Herinnert ge U mij verl. zomer te hebben meegebragt stukjes bergkrijt? ik probeerde er toen mee te werken doch ’t ging niet. Zoo bleven een paar stukjes liggen die ik dezer dagen weer eens opnam; ingesloten een krabbel er mee gedaan.8 ge ziet, het is een warm eigenaardig zwart. Ik zou erg graag hebben gij b.v. dezen zomer er nog wat van meebragt, ’t heeft een groot avantage – de stevige stukken zijn veel prettiger om in de hand te hebben bij ’t schetsen dan een pijpje conté waar men geen houvast aan heeft en telkens breekt. Dus voor ’t buiten schetsen is het heerlijk.
Enfin Kerel – het is moeielijk om alles te schrijven en Uw vraag over aquarel wilde ik niet in woorden alleen beantwoorden.

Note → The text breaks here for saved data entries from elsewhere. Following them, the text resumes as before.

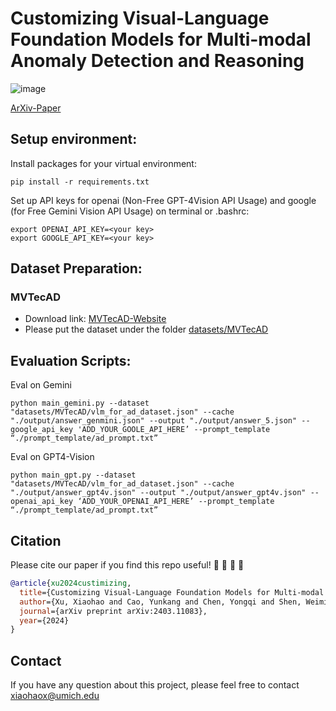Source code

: # Customizing Visual-Language Foundation Models for Multi-modal Anomaly Detection and Reasoning

![image](https://github.com/Xiaohao-Xu/Customizable-VLM/assets/147964359/3bc6c6ab-b5c2-4b2d-8530-577ea95b9a0f)

[ArXiv-Paper](https://arxiv.org/pdf/2403.11083.pdf)


## Setup environment:

Install packages for your virtual environment:
```
pip install -r requirements.txt
```
Set up API keys for openai  (Non-Free GPT-4Vision API Usage) and google (for Free Gemini Vision API Usage) on terminal or .bashrc:
```
export OPENAI_API_KEY=<your key>
export GOOGLE_API_KEY=<your key>
```

## Dataset Preparation:

### MVTecAD
- Download link: [MVTecAD-Website](https://www.mvtec.com/company/research/datasets/mvtec-ad)
- Please put the dataset under the folder [datasets/MVTecAD](./datasets/MVTecAD)
## Evaluation Scripts:

Eval on Gemini
```
python main_gemini.py --dataset "datasets/MVTecAD/vlm_for_ad_dataset.json" --cache "./output/answer_genmini.json" --output "./output/answer_5.json" --google_api_key 'ADD_YOUR_GOOLE_API_HERE’ --prompt_template “./prompt_template/ad_prompt.txt”
```

Eval on GPT4-Vision
```
python main_gpt.py --dataset "datasets/MVTecAD/vlm_for_ad_dataset.json" --cache "./output/answer_gpt4v.json" --output "./output/answer_gpt4v.json" --openai_api_key ‘ADD_YOUR_OPENAI_API_HERE’ --prompt_template “./prompt_template/ad_prompt.txt”
```

## Citation

Please cite our paper if you find this repo useful! :yellow_heart: :blue_heart: :yellow_heart: :blue_heart:

```bibtex
@article{xu2024custimizing,
  title={Customizing Visual-Language Foundation Models for Multi-modal Anomaly Detection and Reasoning},
  author={Xu, Xiaohao and Cao, Yunkang and Chen, Yongqi and Shen, Weiming and Huang, Xiaonan},
  journal={arXiv preprint arXiv:2403.11083},
  year={2024}
}
```

## Contact
If you have any question about this project, please feel free to contact xiaohaox@umich.edu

Niet gaarne zou ik hebben iemand alleen deze schets van mij zag omdat ik in deze schets zelf niets goed vind dan het generaal aspect en met de figuren zelf zal worstelen tot ik er dat in krijg in aquarel ook wat ze in de lith. begonnen te krijgen, nl. meer teekening & karakter.  1r:4 Het is niet pleizierig schetsen te maken als de gezondene en dan niet ze af te kunnen krijgen, ik heb hier zelf zoo vreesselijk het land aan dat ik ze zeer spaarzaam maak, enkel bij wijze van eens te kijken of ik dit of dat gevonden heb en hoe ver ik er mee sta. Toch heb ik nu weer hoop en lust juist omdat ik weer een groot aantal studies achter den rug heb.
Ik denk dat de verandering van ’t atelier mij een stoot zal geven vooruit, niet den eersten dag maar als ik er eens een paar maanden mee gescharreld heb.
Want dergelijke effekten als de gezonden aquarel kan ik nu voor een deel weerga’s goed thuis bestudeeren met modellen.

[sketch A]
Ziehier de ramen van onderen digt gemaakt zoo dat het licht van boven op de groep figuren valt. Zóó kan ik ze op ’t atelier plaatsen en krijg dan b.v. de kantlichtjes boven op de figuren. Zooals op de aquarel. Ik heb hier reeds naar gezocht met den weesman, de vrouw en de kinderen – ik krijg prachtige dingen. Lust om ze te maken mankeert me niet maar ik prepareer me op nieuwe mislukkingen die echter hoop ik iets in zich zullen hebben dat maakt dat ze eer moed geven dan dat men er den moed door verliest, al zijn het mislukkingen.
Van hetgeen gij zondt moest dadelijk een boel af en ik wou ge nog wat hadt, doch schik het zoo als ’t het beste uitkomt. ik heb zooveel werk nu dat ik varieeren kan zoo als ik wil. Ik verlang zeer naar Uw komst juist om U de studies te laten zien en over ’t werk te praten. adieu, nogmaals dank – met een handdruk.

t. à t.
Vincent
 2r:5
Het zijn zeer groote stukken bergkrijt die gij medebragt verl. jaar – die zijn het die ik bedoel, juist door dat zij grooter zijn hoeft men geen teekenpen9 te gebruiken.